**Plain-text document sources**
────────────────

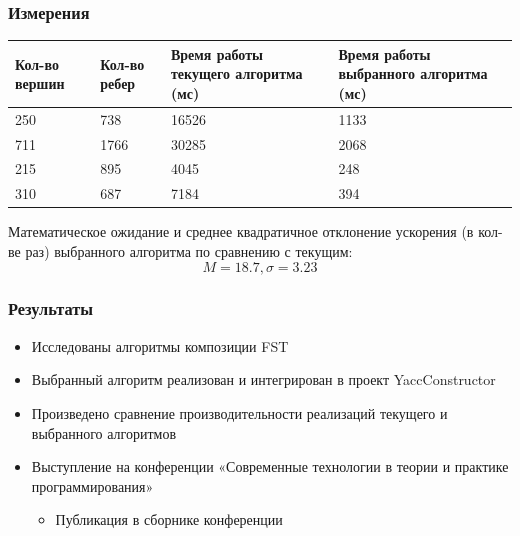 \documentclass{beamer}
\begin{document}
\begin{frame}
  \transwipe[direction=90]
  \frametitle{Измерения}
    \begin{center}
        \begin{tabular}{ | p{1.5cm} | p{1.5cm} | p{3.2cm} | p{3.4cm} | }
        \hline
        Кол-во вершин & Кол-во ребер & 
        Время работы текущего алгоритма (мс) & 
        Время работы выбранного алгоритма (мс) \\ \hline
        250 & 738 & 16526 & 1133 \\ \hline
        711 & 1766 & 30285 & 2068 \\ \hline
        215 & 895 & 4045 & 248 \\ \hline
        310 & 687 & 7184 & 394 \\ \hline
        \end{tabular}
    \end{center}
    Математическое ожидание и среднее квадратичное отклонение ускорения (в кол-ве раз) выбранного алгоритма по сравнению с текущим:
    \[M = 18.7, \sigma = 3.23\]
\end{frame}

\begin{frame}
  \transwipe[direction=90]
  \frametitle{Результаты}
  \begin{itemize}
    \item Исследованы алгоритмы композиции FST
    \item Выбранный алгоритм реализован и интегрирован в проект YaccConstructor
    \item Произведено сравнение производительности реализаций текущего и выбранного алгоритмов
    \item Выступление на конференции «Современные технологии в теории и практике программирования»
    \begin{itemize}
      \item Публикация в сборнике конференции
    \end{itemize}
  \end{itemize}
\end{frame}
\end{document}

────────────────

**Work to be completed**
Report the number of lines in the entries above that include the word "выбранного" and add nothing to it.

**Solved problem**
3